- Activity: Output the records below again, precisely as they are written.

BEGIN Data supplied

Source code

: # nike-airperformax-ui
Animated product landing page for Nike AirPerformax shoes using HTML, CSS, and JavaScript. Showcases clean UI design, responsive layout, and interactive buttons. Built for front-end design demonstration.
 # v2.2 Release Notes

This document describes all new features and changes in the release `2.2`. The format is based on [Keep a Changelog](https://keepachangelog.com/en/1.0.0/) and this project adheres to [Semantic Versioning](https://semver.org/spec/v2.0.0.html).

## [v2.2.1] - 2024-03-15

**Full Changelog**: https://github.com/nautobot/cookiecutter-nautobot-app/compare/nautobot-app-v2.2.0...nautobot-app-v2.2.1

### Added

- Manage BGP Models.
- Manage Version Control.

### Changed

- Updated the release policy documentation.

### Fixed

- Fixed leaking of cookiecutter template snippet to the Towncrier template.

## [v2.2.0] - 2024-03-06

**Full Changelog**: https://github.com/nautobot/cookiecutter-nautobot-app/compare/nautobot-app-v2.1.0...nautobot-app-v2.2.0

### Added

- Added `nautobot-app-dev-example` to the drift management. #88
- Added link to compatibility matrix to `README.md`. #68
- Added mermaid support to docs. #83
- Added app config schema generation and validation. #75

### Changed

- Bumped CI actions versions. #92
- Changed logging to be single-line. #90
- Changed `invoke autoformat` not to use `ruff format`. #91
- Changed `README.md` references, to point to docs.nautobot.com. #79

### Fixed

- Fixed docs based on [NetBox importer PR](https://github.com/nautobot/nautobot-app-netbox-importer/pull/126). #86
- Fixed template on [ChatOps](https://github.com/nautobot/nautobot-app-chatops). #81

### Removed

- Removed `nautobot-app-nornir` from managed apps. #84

END Data supplied

- Solution for this problem:
Source code

: # nike-airperformax-ui
Animated product landing page for Nike AirPerformax shoes using HTML, CSS, and JavaScript. Showcases clean UI design, responsive layout, and interactive buttons. Built for front-end design demonstration.
 # v2.2 Release Notes

This document describes all new features and changes in the release `2.2`. The format is based on [Keep a Changelog](https://keepachangelog.com/en/1.0.0/) and this project adheres to [Semantic Versioning](https://semver.org/spec/v2.0.0.html).

## [v2.2.1] - 2024-03-15

**Full Changelog**: https://github.com/nautobot/cookiecutter-nautobot-app/compare/nautobot-app-v2.2.0...nautobot-app-v2.2.1

### Added

- Manage BGP Models.
- Manage Version Control.

### Changed

- Updated the release policy documentation.

### Fixed

- Fixed leaking of cookiecutter template snippet to the Towncrier template.

## [v2.2.0] - 2024-03-06

**Full Changelog**: https://github.com/nautobot/cookiecutter-nautobot-app/compare/nautobot-app-v2.1.0...nautobot-app-v2.2.0

### Added

- Added `nautobot-app-dev-example` to the drift management. #88
- Added link to compatibility matrix to `README.md`. #68
- Added mermaid support to docs. #83
- Added app config schema generation and validation. #75

### Changed

- Bumped CI actions versions. #92
- Changed logging to be single-line. #90
- Changed `invoke autoformat` not to use `ruff format`. #91
- Changed `README.md` references, to point to docs.nautobot.com. #79

### Fixed

- Fixed docs based on [NetBox importer PR](https://github.com/nautobot/nautobot-app-netbox-importer/pull/126). #86
- Fixed template on [ChatOps](https://github.com/nautobot/nautobot-app-chatops). #81

### Removed

- Removed `nautobot-app-nornir` from managed apps. #84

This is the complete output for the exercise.